[Your instructions]
Your task is to copy the stretch of lines in the records below that begins with the line containing "- **External Integrations" and ends with the line containing "- **Advanced Executive", exactly as written, with nothing added.

(Records begins)

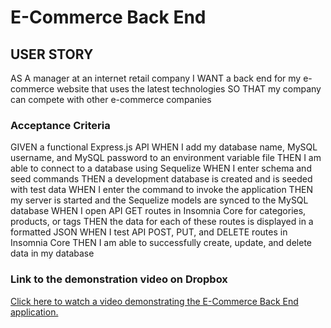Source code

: # E-Commerce Back End

## USER STORY


AS A manager at an internet retail company
I WANT a back end for my e-commerce website that uses the latest technologies
SO THAT my company can compete with other e-commerce companies



### Acceptance Criteria
GIVEN a functional Express.js API
WHEN I add my database name, MySQL username, and MySQL password to an environment variable file
THEN I am able to connect to a database using Sequelize
WHEN I enter schema and seed commands
THEN a development database is created and is seeded with test data
WHEN I enter the command to invoke the application
THEN my server is started and the Sequelize models are synced to the MySQL database
WHEN I open API GET routes in Insomnia Core for categories, products, or tags
THEN the data for each of these routes is displayed in a formatted JSON
WHEN I test API POST, PUT, and DELETE routes in Insomnia Core
THEN I am able to successfully create, update, and delete data in my database

### Link to the demonstration video on Dropbox

[Click here to watch a video demonstrating the E-Commerce Back End application.]()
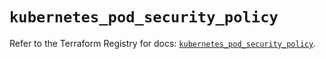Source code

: # `kubernetes_pod_security_policy`

Refer to the Terraform Registry for docs: [`kubernetes_pod_security_policy`](https://registry.terraform.io/providers/hashicorp/kubernetes/2.29.0/docs/resources/pod_security_policy).
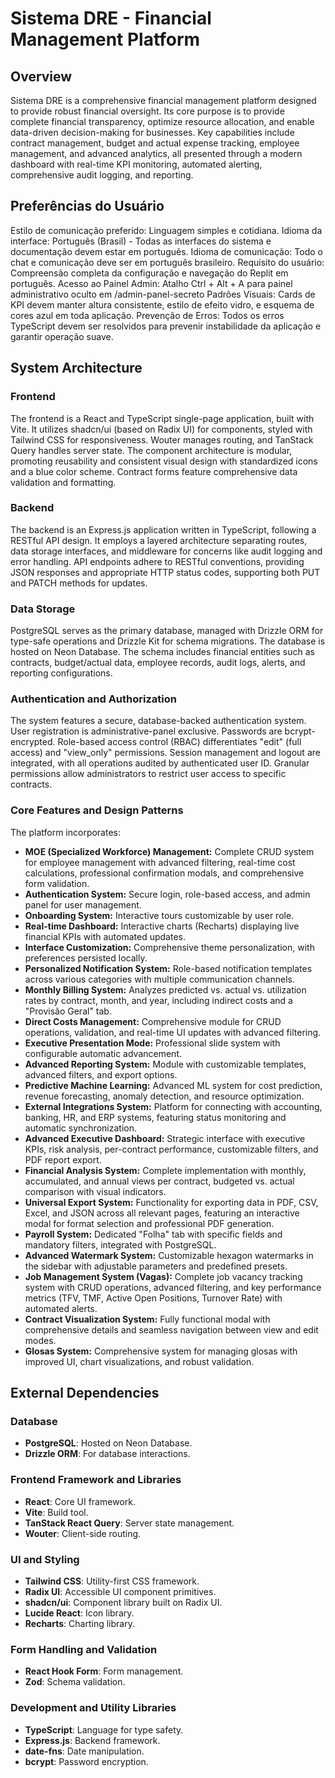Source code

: # Sistema DRE - Financial Management Platform

## Overview
Sistema DRE is a comprehensive financial management platform designed to provide robust financial oversight. Its core purpose is to provide complete financial transparency, optimize resource allocation, and enable data-driven decision-making for businesses. Key capabilities include contract management, budget and actual expense tracking, employee management, and advanced analytics, all presented through a modern dashboard with real-time KPI monitoring, automated alerting, comprehensive audit logging, and reporting.

## Preferências do Usuário
Estilo de comunicação preferido: Linguagem simples e cotidiana.
Idioma da interface: Português (Brasil) - Todas as interfaces do sistema e documentação devem estar em português.
Idioma de comunicação: Todo o chat e comunicação deve ser em português brasileiro.
Requisito do usuário: Compreensão completa da configuração e navegação do Replit em português.
Acesso ao Painel Admin: Atalho Ctrl + Alt + A para painel administrativo oculto em /admin-panel-secreto
Padrões Visuais: Cards de KPI devem manter altura consistente, estilo de efeito vidro, e esquema de cores azul em toda aplicação.
Prevenção de Erros: Todos os erros TypeScript devem ser resolvidos para prevenir instabilidade da aplicação e garantir operação suave.

## System Architecture

### Frontend
The frontend is a React and TypeScript single-page application, built with Vite. It utilizes shadcn/ui (based on Radix UI) for components, styled with Tailwind CSS for responsiveness. Wouter manages routing, and TanStack Query handles server state. The component architecture is modular, promoting reusability and consistent visual design with standardized icons and a blue color scheme. Contract forms feature comprehensive data validation and formatting.

### Backend
The backend is an Express.js application written in TypeScript, following a RESTful API design. It employs a layered architecture separating routes, data storage interfaces, and middleware for concerns like audit logging and error handling. API endpoints adhere to RESTful conventions, providing JSON responses and appropriate HTTP status codes, supporting both PUT and PATCH methods for updates.

### Data Storage
PostgreSQL serves as the primary database, managed with Drizzle ORM for type-safe operations and Drizzle Kit for schema migrations. The database is hosted on Neon Database. The schema includes financial entities such as contracts, budget/actual data, employee records, audit logs, alerts, and reporting configurations.

### Authentication and Authorization
The system features a secure, database-backed authentication system. User registration is administrative-panel exclusive. Passwords are bcrypt-encrypted. Role-based access control (RBAC) differentiates "edit" (full access) and "view_only" permissions. Session management and logout are integrated, with all operations audited by authenticated user ID. Granular permissions allow administrators to restrict user access to specific contracts.

### Core Features and Design Patterns
The platform incorporates:
- **MOE (Specialized Workforce) Management:** Complete CRUD system for employee management with advanced filtering, real-time cost calculations, professional confirmation modals, and comprehensive form validation.
- **Authentication System:** Secure login, role-based access, and admin panel for user management.
- **Onboarding System:** Interactive tours customizable by user role.
- **Real-time Dashboard:** Interactive charts (Recharts) displaying live financial KPIs with automated updates.
- **Interface Customization:** Comprehensive theme personalization, with preferences persisted locally.
- **Personalized Notification System:** Role-based notification templates across various categories with multiple communication channels.
- **Monthly Billing System:** Analyzes predicted vs. actual vs. utilization rates by contract, month, and year, including indirect costs and a "Provisão Geral" tab.
- **Direct Costs Management:** Comprehensive module for CRUD operations, validation, and real-time UI updates with advanced filtering.
- **Executive Presentation Mode:** Professional slide system with configurable automatic advancement.
- **Advanced Reporting System:** Module with customizable templates, advanced filters, and export options.
- **Predictive Machine Learning:** Advanced ML system for cost prediction, revenue forecasting, anomaly detection, and resource optimization.
- **External Integrations System:** Platform for connecting with accounting, banking, HR, and ERP systems, featuring status monitoring and automatic synchronization.
- **Advanced Executive Dashboard:** Strategic interface with executive KPIs, risk analysis, per-contract performance, customizable filters, and PDF report export.
- **Financial Analysis System:** Complete implementation with monthly, accumulated, and annual views per contract, budgeted vs. actual comparison with visual indicators.
- **Universal Export System:** Functionality for exporting data in PDF, CSV, Excel, and JSON across all relevant pages, featuring an interactive modal for format selection and professional PDF generation.
- **Payroll System:** Dedicated "Folha" tab with specific fields and mandatory filters, integrated with PostgreSQL.
- **Advanced Watermark System:** Customizable hexagon watermarks in the sidebar with adjustable parameters and predefined presets.
- **Job Management System (Vagas):** Complete job vacancy tracking system with CRUD operations, advanced filtering, and key performance metrics (TFV, TMF, Active Open Positions, Turnover Rate) with automated alerts.
- **Contract Visualization System:** Fully functional modal with comprehensive details and seamless navigation between view and edit modes.
- **Glosas System:** Comprehensive system for managing glosas with improved UI, chart visualizations, and robust validation.

## External Dependencies

### Database
- **PostgreSQL**: Hosted on Neon Database.
- **Drizzle ORM**: For database interactions.

### Frontend Framework and Libraries
- **React**: Core UI framework.
- **Vite**: Build tool.
- **TanStack React Query**: Server state management.
- **Wouter**: Client-side routing.

### UI and Styling
- **Tailwind CSS**: Utility-first CSS framework.
- **Radix UI**: Accessible UI component primitives.
- **shadcn/ui**: Component library built on Radix UI.
- **Lucide React**: Icon library.
- **Recharts**: Charting library.

### Form Handling and Validation
- **React Hook Form**: Form management.
- **Zod**: Schema validation.

### Development and Utility Libraries
- **TypeScript**: Language for type safety.
- **Express.js**: Backend framework.
- **date-fns**: Date manipulation.
- **bcrypt**: Password encryption.
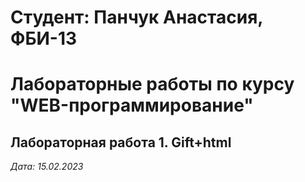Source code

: # Студент: Панчук Анастасия, ФБИ-13

# Лабораторные работы по курсу "WEB-программирование"

## Лабораторная работа 1. Gift+html

*Дата: 15.02.2023*
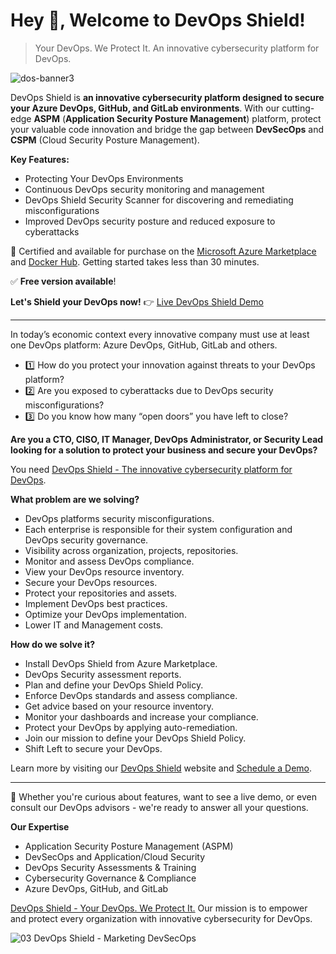 # Hey 👋, Welcome to DevOps Shield!

> Your DevOps. We Protect It. An innovative cybersecurity platform for DevOps.

![dos-banner3](https://github.com/devopsshield/.github/assets/10718943/2fb7b220-e6a0-4c36-a4fb-f80110792df9)

DevOps Shield is **an innovative cybersecurity platform designed to secure your Azure DevOps, GitHub, and GitLab environments**. With our cutting-edge **ASPM** (**Application Security Posture Management**) platform, protect your valuable code innovation and bridge the gap between **DevSecOps** and  **CSPM** (Cloud Security Posture Management).

__Key Features:__
- Protecting Your DevOps Environments
- Continuous DevOps security monitoring and management
- DevOps Shield Security Scanner for discovering and remediating misconfigurations
- Improved DevOps security posture and reduced exposure to cyberattacks

:rocket: Certified and available for purchase on the [Microsoft Azure Marketplace](https://azuremarketplace.microsoft.com/en-us/marketplace/apps/cad4devopsinc1662079207461.devops-shield?src=website) and [Docker Hub](https://hub.docker.com/r/devopsshield/devopsshield). Getting started takes less than 30 minutes. 

:white_check_mark: **Free version available**!

**Let's Shield your DevOps now!** :point_right: [Live DevOps Shield Demo](https://demo.devopsshield.com)

----

In today’s economic context every innovative company must use at least one DevOps platform: Azure DevOps, GitHub, GitLab and others.
- :one: How do you protect your innovation against threats to your DevOps platform?
- :two: Are you exposed to cyberattacks due to DevOps security misconfigurations?
- :three: Do you know how many “open doors” you have left to close?

__Are you a CTO, CISO, IT Manager, DevOps Administrator, or Security Lead looking for a solution to protect your business and secure your DevOps?__

You need [DevOps Shield - The innovative cybersecurity platform for DevOps](https://demo.devopsshield.com). 

__What problem are we solving?__
- DevOps platforms security misconfigurations.
- Each enterprise is responsible for their system configuration and DevOps security governance.
- Visibility across organization, projects, repositories.
- Monitor and assess DevOps compliance.
- View your DevOps resource inventory.
- Secure your DevOps resources.
- Protect your repositories and assets.
- Implement DevOps best practices.
- Optimize your DevOps implementation.
- Lower IT and Management costs.

__How do we solve it?__
- Install DevOps Shield from Azure Marketplace.
- DevOps Security assessment reports.
- Plan and define your DevOps Shield Policy.
- Enforce DevOps standards and assess compliance.
- Get advice based on your resource inventory.
- Monitor your dashboards and increase your compliance.
- Protect your DevOps by applying auto-remediation.
- Join our mission to define your DevOps Shield Policy.
- Shift Left to secure your DevOps.

Learn more by visiting our [DevOps Shield](https://www.devopsshield.com/) website and [Schedule a Demo](https://www.devopsshield.com/demo).

----

:rocket: Whether you're curious about features, want to see a live demo, or even consult our DevOps advisors - we're ready to answer all your questions.

__Our Expertise__
- Application Security Posture Management (ASPM)
- DevSecOps and Application/Cloud Security
- DevOps Security Assessments & Training
- Cybersecurity Governance & Compliance
- Azure DevOps, GitHub, and GitLab

[DevOps Shield - Your DevOps. We Protect It.](https://www.devopsshield.com/)
Our mission is to empower and protect every organization with innovative cybersecurity for DevOps.

![03  DevOps Shield - Marketing DevSecOps](https://github.com/devopsshield/.github/assets/10718943/f8d57fa5-d455-4ce8-803e-e93ab354a9fd)
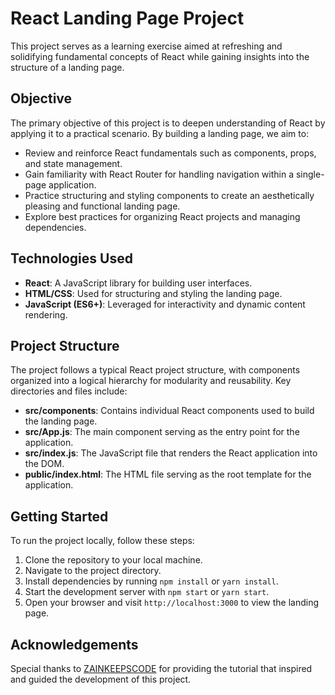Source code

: # React Landing Page Project

This project serves as a learning exercise aimed at refreshing and solidifying fundamental concepts of React while gaining insights into the structure of a landing page.

## Objective

The primary objective of this project is to deepen understanding of React by applying it to a practical scenario. By building a landing page, we aim to:

- Review and reinforce React fundamentals such as components, props, and state management.
- Gain familiarity with React Router for handling navigation within a single-page application.
- Practice structuring and styling components to create an aesthetically pleasing and functional landing page.
- Explore best practices for organizing React projects and managing dependencies.

## Technologies Used

- **React**: A JavaScript library for building user interfaces.
- **HTML/CSS**: Used for structuring and styling the landing page.
- **JavaScript (ES6+)**: Leveraged for interactivity and dynamic content rendering.

## Project Structure

The project follows a typical React project structure, with components organized into a logical hierarchy for modularity and reusability. Key directories and files include:

- **src/components**: Contains individual React components used to build the landing page.
- **src/App.js**: The main component serving as the entry point for the application.
- **src/index.js**: The JavaScript file that renders the React application into the DOM.
- **public/index.html**: The HTML file serving as the root template for the application.

## Getting Started

To run the project locally, follow these steps:

1. Clone the repository to your local machine.
2. Navigate to the project directory.
3. Install dependencies by running `npm install` or `yarn install`.
4. Start the development server with `npm start` or `yarn start`.
5. Open your browser and visit `http://localhost:3000` to view the landing page.

## Acknowledgements

Special thanks to [ZAINKEEPSCODE](https://www.youtube.com/watch?v=gpqoZQ8GNK8) for providing the tutorial that inspired and guided the development of this project.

(Records ends)

[Your solution]
- **External Integrations System:** Platform for connecting with accounting, banking, HR, and ERP systems, featuring status monitoring and automatic synchronization.
- **Advanced Executive Dashboard:** Strategic interface with executive KPIs, risk analysis, per-contract performance, customizable filters, and PDF report export.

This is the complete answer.